なお、ディスプレイ技術関連の遅延がすでに発生していることから、2026年後半の登場時期がさらにずれ込む可能性もゼロではありません。続報を待ちつつ、買い替えを急がないなら少し待つ価値があるというのが現実的な判断です。
Q&A
Q. 新型MacBook Proはいつ登場しますか? Bloombergのマーク・ガーマン氏の報道では、2026年後半の登場が見込まれています。9to5Macは公開時点で「あと4ヶ月ほど」と表現しています。当初は2025年投入を目指していたものの、ディスプレイ技術関連の遅延により2026年までずれ込んだとされています。
Q. すべてのMacBook Proが再設計されますか? 現時点では、M6 Pro / M6 Max を搭載する上位グレードが先行して再設計される見込みです。M6を搭載するベースモデルの再設計は、2027年または2028年になる可能性が指摘されています。

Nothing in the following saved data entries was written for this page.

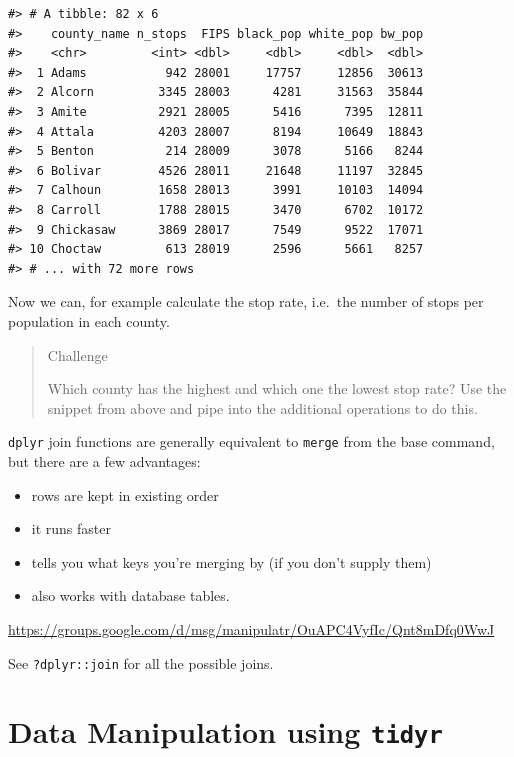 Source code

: \documentclass[
]{book}
\providecommand{\tightlist}{%
  \setlength{\itemsep}{0pt}\setlength{\parskip}{0pt}}
\begin{document}
\begin{verbatim}
#> # A tibble: 82 x 6
#>    county_name n_stops  FIPS black_pop white_pop bw_pop
#>    <chr>         <int> <dbl>     <dbl>     <dbl>  <dbl>
#>  1 Adams           942 28001     17757     12856  30613
#>  2 Alcorn         3345 28003      4281     31563  35844
#>  3 Amite          2921 28005      5416      7395  12811
#>  4 Attala         4203 28007      8194     10649  18843
#>  5 Benton          214 28009      3078      5166   8244
#>  6 Bolivar        4526 28011     21648     11197  32845
#>  7 Calhoun        1658 28013      3991     10103  14094
#>  8 Carroll        1788 28015      3470      6702  10172
#>  9 Chickasaw      3869 28017      7549      9522  17071
#> 10 Choctaw         613 28019      2596      5661   8257
#> # ... with 72 more rows
\end{verbatim}

Now we can, for example calculate the stop rate, i.e.~the number of stops per population in each county.

\begin{quote}
Challenge

Which county has the highest and which one the lowest stop rate?
Use the snippet from above and pipe into the additional operations
to do this.
\end{quote}

\texttt{dplyr} join functions are generally equivalent to \texttt{merge} from the base command, but there are a few advantages:

\begin{itemize}
\tightlist
\item
  rows are kept in existing order
\item
  it runs faster
\item
  tells you what keys you're merging by (if you don't supply them)
\item
  also works with database tables.
\end{itemize}

\url{https://groups.google.com/d/msg/manipulatr/OuAPC4VyfIc/Qnt8mDfq0WwJ}

See \texttt{?dplyr::join} for all the possible joins.

\hypertarget{tidyr}{%
\chapter{\texorpdfstring{Data Manipulation using \textbf{\texttt{tidyr}}}{Data Manipulation using tidyr}}\label{tidyr}}
\end{document}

Q. 現行モデルを今買うべきか、それとも待つべきか? 用途とグレード次第です。M6 Pro / M6 Max クラスを検討中で買い替えを急がないなら、2026年後半の再設計版を待つ価値が大きいと考えられます。一方、ベースモデル(M6)を狙っている場合、再設計は2027年以降にずれ込む可能性があるため、現行モデルを選ぶのも合理的な判断です。薄型・軽量を最重視するなら、MacBook Airのほうが要件に合うケースもあります。
Q. 薄くなることで性能や冷却に影響はありますか? 9to5Macは、Appleが冷却性能を犠牲にするほどの極端な薄型化は行わないだろうとの見方を示しています。ただし、これはあくまで現時点での予測であり、最終仕様は公式発表を待つ必要があります。